_ABOUT THIS EXERCISE_
Please state the number of lines in the entries below where the word "them" appears. Include nothing else.

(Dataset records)
┄┄┄┄┄┄┄┄┄┄┄┄┄┄┄┄┄┄┄┄

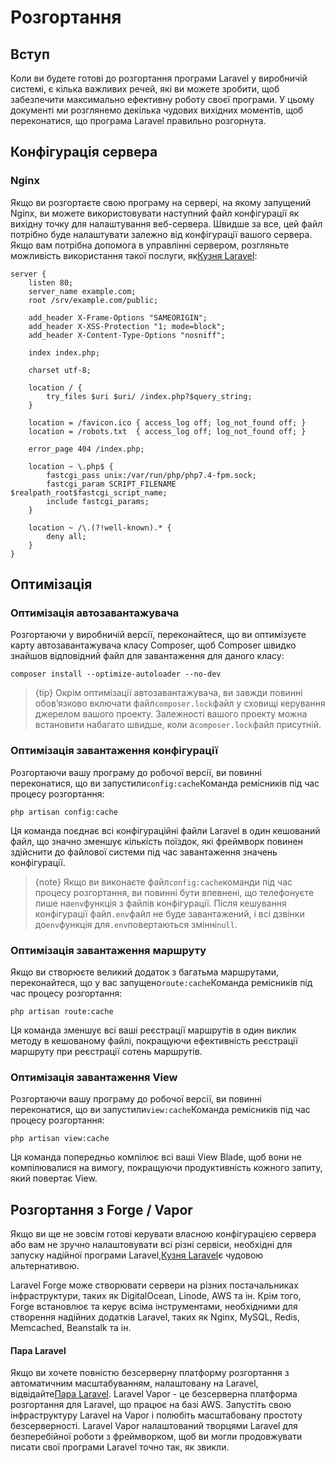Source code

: # Розгортання

[comment]: <> (-   [Вступ]&#40;#introduction&#41;)

[comment]: <> (-   [Конфігурація сервера]&#40;#server-configuration&#41;)

[comment]: <> (    -   [Nginx]&#40;#nginx&#41;)

[comment]: <> (-   [Оптимізація]&#40;#optimization&#41;)

[comment]: <> (    -   [Оптимізація автозавантажувача]&#40;#autoloader-optimization&#41;)

[comment]: <> (    -   [Оптимізація завантаження конфігурації]&#40;#optimizing-configuration-loading&#41;)

[comment]: <> (    -   [Оптимізація завантаження маршруту]&#40;#optimizing-route-loading&#41;)

[comment]: <> (    -   [Оптимізація завантаження View]&#40;#optimizing-view-loading&#41;)

[comment]: <> (-   [Розгортання з Forge / Vapor]&#40;#deploying-with-forge-or-vapor&#41;)

<a name="introduction"></a>

## Вступ

Коли ви будете готові до розгортання програми Laravel у виробничій системі, є кілька важливих речей, які ви можете зробити, щоб забезпечити максимально ефективну роботу своєї програми. У цьому документі ми розглянемо декілька чудових вихідних моментів, щоб переконатися, що програма Laravel правильно розгорнута.

<a name="server-configuration"></a>

## Конфігурація сервера

<a name="nginx"></a>

### Nginx

Якщо ви розгортаєте свою програму на сервері, на якому запущений Nginx, ви можете використовувати наступний файл конфігурації як вихідну точку для налаштування веб-сервера. Швидше за все, цей файл потрібно буде налаштувати залежно від конфігурації вашого сервера. Якщо вам потрібна допомога в управлінні сервером, розгляньте можливість використання такої послуги, як[Кузня Laravel](https://forge.laravel.com):

    server {
        listen 80;
        server_name example.com;
        root /srv/example.com/public;

        add_header X-Frame-Options "SAMEORIGIN";
        add_header X-XSS-Protection "1; mode=block";
        add_header X-Content-Type-Options "nosniff";

        index index.php;

        charset utf-8;

        location / {
            try_files $uri $uri/ /index.php?$query_string;
        }

        location = /favicon.ico { access_log off; log_not_found off; }
        location = /robots.txt  { access_log off; log_not_found off; }

        error_page 404 /index.php;

        location ~ \.php$ {
            fastcgi_pass unix:/var/run/php/php7.4-fpm.sock;
            fastcgi_param SCRIPT_FILENAME $realpath_root$fastcgi_script_name;
            include fastcgi_params;
        }

        location ~ /\.(?!well-known).* {
            deny all;
        }
    }

<a name="optimization"></a>

## Оптимізація

<a name="autoloader-optimization"></a>

### Оптимізація автозавантажувача

Розгортаючи у виробничій версії, переконайтеся, що ви оптимізуєте карту автозавантажувача класу Composer, щоб Composer швидко знайшов відповідний файл для завантаження для даного класу:

    composer install --optimize-autoloader --no-dev

> {tip} Окрім оптимізації автозавантажувача, ви завжди повинні обов’язково включати файл`composer.lock`файл у сховищі керування джерелом вашого проекту. Залежності вашого проекту можна встановити набагато швидше, коли a`composer.lock`файл присутній.

<a name="optimizing-configuration-loading"></a>

### Оптимізація завантаження конфігурації

Розгортаючи вашу програму до робочої версії, ви повинні переконатися, що ви запустили`config:cache`Команда ремісників під час процесу розгортання:

    php artisan config:cache

Ця команда поєднає всі конфігураційні файли Laravel в один кешований файл, що значно зменшує кількість поїздок, які фреймворк повинен здійснити до файлової системи під час завантаження значень конфігурації.

> {note} Якщо ви виконаєте файл`config:cache`команди під час процесу розгортання, ви повинні бути впевнені, що телефонуєте лише на`env`функція з файлів конфігурації. Після кешування конфігурації файл`.env`файл не буде завантажений, і всі дзвінки до`env`функція для`.env`повертаються змінні`null`.

<a name="optimizing-route-loading"></a>

### Оптимізація завантаження маршруту

Якщо ви створюєте великий додаток з багатьма маршрутами, переконайтеся, що у вас запущено`route:cache`Команда ремісників під час процесу розгортання:

    php artisan route:cache

Ця команда зменшує всі ваші реєстрації маршрутів в один виклик методу в кешованому файлі, покращуючи ефективність реєстрації маршруту при реєстрації сотень маршрутів.

<a name="optimizing-view-loading"></a>

### Оптимізація завантаження View

Розгортаючи вашу програму до робочої версії, ви повинні переконатися, що ви запустили`view:cache`Команда ремісників під час процесу розгортання:

    php artisan view:cache

Ця команда попередньо компілює всі ваші View Blade, щоб вони не компілювалися на вимогу, покращуючи продуктивність кожного запиту, який повертає View.

<a name="deploying-with-forge-or-vapor"></a>

## Розгортання з Forge / Vapor

Якщо ви ще не зовсім готові керувати власною конфігурацією сервера або вам не зручно налаштовувати всі різні сервіси, необхідні для запуску надійної програми Laravel,[Кузня Laravel](https://forge.laravel.com)є чудовою альтернативою.

Laravel Forge може створювати сервери на різних постачальниках інфраструктури, таких як DigitalOcean, Linode, AWS та ін. Крім того, Forge встановлює та керує всіма інструментами, необхідними для створення надійних додатків Laravel, таких як Nginx, MySQL, Redis, Memcached, Beanstalk та ін.

<a name="laravel-vapor"></a>

#### Пара Laravel

Якщо ви хочете повністю безсерверну платформу розгортання з автоматичним масштабуванням, налаштовану на Laravel, відвідайте[Пара Laravel](https://vapor.laravel.com). Laravel Vapor - це безсерверна платформа розгортання для Laravel, що працює на базі AWS. Запустіть свою інфраструктуру Laravel на Vapor і полюбіть масштабовану простоту безсерверності. Laravel Vapor налаштований творцями Laravel для безперебійної роботи з фреймворком, щоб ви могли продовжувати писати свої програми Laravel точно так, як звикли.
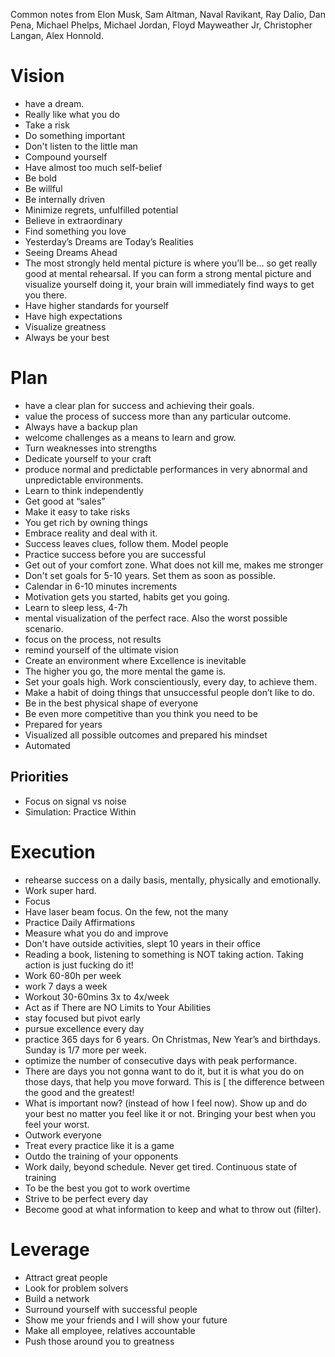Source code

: Common notes from Elon Musk, Sam Altman, Naval Ravikant, Ray Dalio, Dan Pena, Michael Phelps, Michael Jordan, Floyd Mayweather Jr, Christopher Langan, Alex Honnold.

# Vision
* have a dream.
* Really like what you do
* Take a risk
* Do something important
* Don't listen to the little man
* Compound yourself
* Have almost too much self-belief
* Be bold
* Be willful
* Be internally driven
* Minimize regrets, unfulfilled potential
* Believe in extraordinary
* Find something you love
* Yesterday’s Dreams are Today’s Realities
* Seeing Dreams Ahead
* The most strongly held mental picture is where you’ll be… so get really good at mental rehearsal. If you can form a strong mental picture and visualize yourself doing it, your brain will immediately find ways to get you there.
* Have higher standards for yourself
* Have high expectations
* Visualize greatness
* Always be your best

# Plan
* have a clear plan for success and achieving their goals.
* value the process of success more than any particular outcome.
* Always have a backup plan
* welcome challenges as a means to learn and grow.
* Turn weaknesses into strengths
* Dedicate yourself to your craft
* produce normal and predictable performances in very abnormal and unpredictable environments.
* Learn to think independently
* Get good at “sales”
* Make it easy to take risks
* You get rich by owning things
* Embrace reality and deal with it.
* Success leaves clues, follow them. Model people
* Practice success before you are successful
* Get out of your comfort zone. What does not kill me, makes me stronger
* Don't set goals for 5-10 years. Set them as soon as possible.
* Calendar in 6-10 minutes increments
* Motivation gets you started, habits get you going.
* Learn to sleep less, 4-7h
* mental visualization of the perfect race. Also the worst possible scenario.
* focus on the process, not results
* remind yourself of the ultimate vision
* Create an environment where Excellence is inevitable
* The higher you go, the more mental the game is.
* Set your goals high. Work conscientiously, every day, to achieve them.
* Make a habit of doing things that unsuccessful people don’t like to do.
* Be in the best physical shape of everyone
* Be even more competitive than you think you need to be
* Prepared for years
* Visualized all possible outcomes and prepared his mindset
* Automated

## Priorities
* Focus on signal vs noise
* Simulation: Practice Within

# Execution
* rehearse success on a daily basis, mentally, physically and emotionally.
* Work super hard.
* Focus
* Have laser beam focus. On the few, not the many
* Practice Daily Affirmations
* Measure what you do and improve
* Don't have outside activities, slept 10 years in their office
* Reading a book, listening to something is NOT taking action. Taking action is just fucking do it!
* Work 60-80h per week
* work 7 days a week
* Workout 30-60mins 3x to 4x/week
* Act as if There are NO Limits to Your Abilities
* stay focused but pivot early
* pursue excellence every day
* practice 365 days for 6 years. On Christmas, New Year’s and birthdays. Sunday is 1/7 more per week.
* optimize the number of consecutive days with peak performance.
* There are days you not gonna want to do it, but it is what you do on those days, that help you move forward. This is [
the difference between the good and the greatest!
* What is important now? (instead of how I feel now). Show up and do your best no matter you feel like it or not. Bringing your best when you feel your worst.
* Outwork everyone
* Treat every practice like it is a game
* Outdo the training of your opponents
* Work daily, beyond schedule. Never get tired. Continuous state of training
* To be the best you got to work overtime
* Strive to be perfect every day
* Become good at what information to keep and what to throw out (filter).

# Leverage
* Attract great people
* Look for problem solvers
* Build a network
* Surround yourself with successful people
* Show me your friends and I will show your future
* Make all employee, relatives accountable
* Push those around you to greatness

┄┄┄┄┄┄┄┄┄┄┄┄┄┄┄┄┄┄┄┄

_YOUR SOLUTION_
3